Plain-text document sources
--*--
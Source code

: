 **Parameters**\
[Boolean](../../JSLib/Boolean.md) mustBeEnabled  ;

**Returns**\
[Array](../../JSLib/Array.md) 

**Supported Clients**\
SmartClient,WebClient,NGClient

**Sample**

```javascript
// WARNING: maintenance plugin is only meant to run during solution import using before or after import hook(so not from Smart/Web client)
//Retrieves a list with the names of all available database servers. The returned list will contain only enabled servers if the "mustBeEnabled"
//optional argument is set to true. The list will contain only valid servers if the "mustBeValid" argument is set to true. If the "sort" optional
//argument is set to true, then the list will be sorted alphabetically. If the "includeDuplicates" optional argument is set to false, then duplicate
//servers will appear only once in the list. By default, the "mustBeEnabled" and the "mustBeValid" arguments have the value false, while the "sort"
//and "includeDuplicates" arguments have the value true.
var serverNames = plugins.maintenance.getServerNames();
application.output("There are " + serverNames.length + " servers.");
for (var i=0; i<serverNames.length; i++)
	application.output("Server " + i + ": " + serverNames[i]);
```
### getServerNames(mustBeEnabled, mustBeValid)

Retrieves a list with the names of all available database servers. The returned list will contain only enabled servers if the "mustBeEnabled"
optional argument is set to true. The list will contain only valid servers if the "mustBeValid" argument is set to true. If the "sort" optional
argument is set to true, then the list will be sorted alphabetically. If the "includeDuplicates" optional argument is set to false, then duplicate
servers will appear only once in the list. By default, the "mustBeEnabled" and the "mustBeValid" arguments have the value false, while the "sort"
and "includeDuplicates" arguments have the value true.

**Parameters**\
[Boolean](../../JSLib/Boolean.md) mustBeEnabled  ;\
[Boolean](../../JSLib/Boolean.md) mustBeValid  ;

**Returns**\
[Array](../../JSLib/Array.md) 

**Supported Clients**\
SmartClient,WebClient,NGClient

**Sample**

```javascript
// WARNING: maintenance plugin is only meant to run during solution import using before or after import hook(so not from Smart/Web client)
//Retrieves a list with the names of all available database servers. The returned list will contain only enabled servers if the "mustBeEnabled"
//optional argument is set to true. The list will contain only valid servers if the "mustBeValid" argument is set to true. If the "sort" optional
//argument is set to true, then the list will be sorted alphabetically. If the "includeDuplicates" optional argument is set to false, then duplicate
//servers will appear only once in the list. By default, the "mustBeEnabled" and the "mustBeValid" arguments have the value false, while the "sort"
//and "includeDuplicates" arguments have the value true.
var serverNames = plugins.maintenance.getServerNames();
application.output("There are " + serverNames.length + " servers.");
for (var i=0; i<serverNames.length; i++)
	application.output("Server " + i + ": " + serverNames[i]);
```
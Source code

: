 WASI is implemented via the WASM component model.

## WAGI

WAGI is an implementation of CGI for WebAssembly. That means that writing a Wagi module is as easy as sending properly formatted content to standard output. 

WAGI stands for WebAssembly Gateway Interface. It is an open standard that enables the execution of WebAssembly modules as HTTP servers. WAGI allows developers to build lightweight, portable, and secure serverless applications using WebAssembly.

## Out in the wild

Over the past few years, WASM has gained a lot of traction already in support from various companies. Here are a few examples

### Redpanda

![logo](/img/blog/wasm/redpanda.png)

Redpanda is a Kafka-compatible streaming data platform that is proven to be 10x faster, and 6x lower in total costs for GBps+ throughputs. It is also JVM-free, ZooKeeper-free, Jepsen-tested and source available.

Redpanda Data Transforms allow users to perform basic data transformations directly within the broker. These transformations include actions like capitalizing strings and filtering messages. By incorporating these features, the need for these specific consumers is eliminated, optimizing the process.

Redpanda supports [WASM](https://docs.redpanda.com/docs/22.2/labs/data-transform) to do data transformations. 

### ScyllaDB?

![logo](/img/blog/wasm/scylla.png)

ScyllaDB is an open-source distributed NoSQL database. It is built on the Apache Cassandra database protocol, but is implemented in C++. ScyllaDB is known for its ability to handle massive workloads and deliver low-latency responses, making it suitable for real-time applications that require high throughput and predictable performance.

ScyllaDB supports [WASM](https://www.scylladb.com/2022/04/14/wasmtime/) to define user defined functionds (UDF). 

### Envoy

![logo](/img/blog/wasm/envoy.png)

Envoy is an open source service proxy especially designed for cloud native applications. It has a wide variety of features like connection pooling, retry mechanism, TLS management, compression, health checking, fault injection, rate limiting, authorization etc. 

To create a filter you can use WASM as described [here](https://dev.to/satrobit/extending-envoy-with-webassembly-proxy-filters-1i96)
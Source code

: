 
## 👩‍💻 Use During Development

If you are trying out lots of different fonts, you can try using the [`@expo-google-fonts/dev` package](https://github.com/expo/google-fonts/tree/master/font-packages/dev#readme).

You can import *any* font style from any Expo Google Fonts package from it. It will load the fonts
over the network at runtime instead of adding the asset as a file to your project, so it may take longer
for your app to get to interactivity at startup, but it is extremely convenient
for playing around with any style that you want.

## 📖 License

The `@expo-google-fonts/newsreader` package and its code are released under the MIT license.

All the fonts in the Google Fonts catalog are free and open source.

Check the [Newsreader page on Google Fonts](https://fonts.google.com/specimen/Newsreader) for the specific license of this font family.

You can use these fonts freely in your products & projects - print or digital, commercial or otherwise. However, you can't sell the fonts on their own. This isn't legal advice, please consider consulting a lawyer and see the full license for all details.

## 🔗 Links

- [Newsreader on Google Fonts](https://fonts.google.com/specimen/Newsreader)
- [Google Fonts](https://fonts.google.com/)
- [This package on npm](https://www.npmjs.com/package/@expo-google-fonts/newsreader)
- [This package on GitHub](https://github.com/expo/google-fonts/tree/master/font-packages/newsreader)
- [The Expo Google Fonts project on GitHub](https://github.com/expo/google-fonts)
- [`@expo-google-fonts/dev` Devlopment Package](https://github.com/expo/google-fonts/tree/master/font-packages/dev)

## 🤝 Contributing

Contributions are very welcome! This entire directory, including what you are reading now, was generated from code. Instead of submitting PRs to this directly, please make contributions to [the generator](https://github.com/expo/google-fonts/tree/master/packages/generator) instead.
--*--
■ Aim of the exercise ■
Search the entries for the word "standard". Copy every line where it occurs.

■ Response below ■
WAGI is an implementation of CGI for WebAssembly. That means that writing a Wagi module is as easy as sending properly formatted content to standard output. 
WAGI stands for WebAssembly Gateway Interface. It is an open standard that enables the execution of WebAssembly modules as HTTP servers. WAGI allows developers to build lightweight, portable, and secure serverless applications using WebAssembly.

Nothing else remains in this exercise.